Latent symmetry induced degeneracies
M. R\"ontgen, M. Pyzh, C. V. Morfonios, N. E. Palaiodimopoulos, F. K., Diakonos, P. Schmelcher

TL;DR
This paper introduces a method to explain energy degeneracies in physical systems through latent symmetries of an effective Hamiltonian, revealing hidden symmetry structures that account for degeneracies beyond obvious symmetries.
Contribution
It develops a framework linking degeneracies to latent symmetries via subsystem partitioning and local symmetries in Hamiltonian powers, with applications to rotational symmetry breaking.
Findings
Degeneracies can be explained by latent symmetries of an isospectral Hamiltonian.
Latent symmetries relate to local symmetries in Hamiltonian powers.

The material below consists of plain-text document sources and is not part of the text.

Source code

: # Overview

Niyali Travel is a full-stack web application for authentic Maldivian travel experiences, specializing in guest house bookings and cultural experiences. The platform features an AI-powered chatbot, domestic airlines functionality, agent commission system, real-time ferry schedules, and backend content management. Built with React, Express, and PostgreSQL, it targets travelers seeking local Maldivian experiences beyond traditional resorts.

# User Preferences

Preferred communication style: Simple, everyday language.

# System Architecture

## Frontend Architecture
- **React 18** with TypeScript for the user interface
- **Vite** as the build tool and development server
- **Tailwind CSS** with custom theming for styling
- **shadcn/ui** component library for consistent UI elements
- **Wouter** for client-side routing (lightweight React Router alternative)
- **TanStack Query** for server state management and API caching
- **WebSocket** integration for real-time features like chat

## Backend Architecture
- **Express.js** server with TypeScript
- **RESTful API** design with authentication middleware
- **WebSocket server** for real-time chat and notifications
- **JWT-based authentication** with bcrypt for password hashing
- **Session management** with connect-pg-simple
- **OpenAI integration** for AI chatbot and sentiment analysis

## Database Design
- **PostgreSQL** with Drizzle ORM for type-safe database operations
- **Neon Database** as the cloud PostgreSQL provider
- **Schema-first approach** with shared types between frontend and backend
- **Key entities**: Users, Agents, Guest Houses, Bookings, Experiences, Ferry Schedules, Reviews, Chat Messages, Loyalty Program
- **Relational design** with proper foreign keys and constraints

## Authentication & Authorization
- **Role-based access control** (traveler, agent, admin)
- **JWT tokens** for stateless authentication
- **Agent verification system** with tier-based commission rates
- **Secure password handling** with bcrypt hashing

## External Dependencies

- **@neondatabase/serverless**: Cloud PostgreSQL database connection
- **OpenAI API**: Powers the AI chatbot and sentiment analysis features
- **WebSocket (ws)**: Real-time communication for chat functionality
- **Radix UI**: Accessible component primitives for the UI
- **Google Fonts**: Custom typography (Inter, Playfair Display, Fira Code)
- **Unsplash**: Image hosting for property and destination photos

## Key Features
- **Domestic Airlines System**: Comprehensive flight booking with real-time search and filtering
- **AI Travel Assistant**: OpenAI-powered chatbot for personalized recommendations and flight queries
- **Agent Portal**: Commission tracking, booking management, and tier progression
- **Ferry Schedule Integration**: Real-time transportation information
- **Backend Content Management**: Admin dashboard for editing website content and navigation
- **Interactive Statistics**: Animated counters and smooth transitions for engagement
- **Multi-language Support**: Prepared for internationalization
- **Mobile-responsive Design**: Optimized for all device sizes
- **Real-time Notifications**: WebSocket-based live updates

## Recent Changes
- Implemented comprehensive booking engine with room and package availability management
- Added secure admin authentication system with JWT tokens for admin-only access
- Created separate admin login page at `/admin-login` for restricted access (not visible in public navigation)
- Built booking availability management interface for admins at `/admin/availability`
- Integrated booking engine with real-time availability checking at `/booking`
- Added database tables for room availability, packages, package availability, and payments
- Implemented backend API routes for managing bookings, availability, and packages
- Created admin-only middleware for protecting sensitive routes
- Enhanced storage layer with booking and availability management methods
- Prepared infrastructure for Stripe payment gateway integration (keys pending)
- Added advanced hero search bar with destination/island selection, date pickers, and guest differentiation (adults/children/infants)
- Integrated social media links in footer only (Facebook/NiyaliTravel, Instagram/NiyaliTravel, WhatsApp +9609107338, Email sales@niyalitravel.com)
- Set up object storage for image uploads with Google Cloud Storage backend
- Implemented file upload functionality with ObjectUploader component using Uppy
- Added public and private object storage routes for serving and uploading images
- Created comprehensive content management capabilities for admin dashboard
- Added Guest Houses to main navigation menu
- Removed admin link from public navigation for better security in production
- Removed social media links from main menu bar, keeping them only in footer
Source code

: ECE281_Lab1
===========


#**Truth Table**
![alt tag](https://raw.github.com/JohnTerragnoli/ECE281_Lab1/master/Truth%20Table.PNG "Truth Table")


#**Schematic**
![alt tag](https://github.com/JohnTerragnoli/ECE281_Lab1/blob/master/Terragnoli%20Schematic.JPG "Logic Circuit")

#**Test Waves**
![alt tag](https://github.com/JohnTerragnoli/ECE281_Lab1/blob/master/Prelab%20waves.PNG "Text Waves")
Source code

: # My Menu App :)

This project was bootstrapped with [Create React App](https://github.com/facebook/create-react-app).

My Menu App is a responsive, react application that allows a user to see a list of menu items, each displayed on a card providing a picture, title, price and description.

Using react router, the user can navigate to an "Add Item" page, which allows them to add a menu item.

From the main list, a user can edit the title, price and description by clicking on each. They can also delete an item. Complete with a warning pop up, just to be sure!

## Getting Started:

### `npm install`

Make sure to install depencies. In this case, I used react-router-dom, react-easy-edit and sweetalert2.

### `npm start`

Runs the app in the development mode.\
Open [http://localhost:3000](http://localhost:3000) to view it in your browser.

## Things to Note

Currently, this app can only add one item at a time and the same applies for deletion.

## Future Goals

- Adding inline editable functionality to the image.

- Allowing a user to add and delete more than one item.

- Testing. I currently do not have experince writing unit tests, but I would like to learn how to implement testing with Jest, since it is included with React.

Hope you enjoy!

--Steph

Controlled symmetry breaking preserves underlying latent symmetries.
Abstract
Degeneracies in the energy spectra of physical systems are commonly considered to be either of accidental character or induced by symmetries of the Hamiltonian. We develop an approach to explain degeneracies by tracing them back to symmetries of an isospectral effective Hamiltonian derived by subsystem partitioning. We provide an intuitive interpretation of such latent symmetries by relating them to corresponding local symmetries in the powers of the underlying Hamiltonian matrix. As an application, we relate the degeneracies induced by the rotation symmetry of a real Hamiltonian to a non-abelian latent symmetry group. It is demonstrated that the rotational symmetries can be broken in a controlled manner while maintaining the underlying more fundamental latent symmetry. This opens up the perspective of investigating accidental degeneracies in terms of latent symmetries.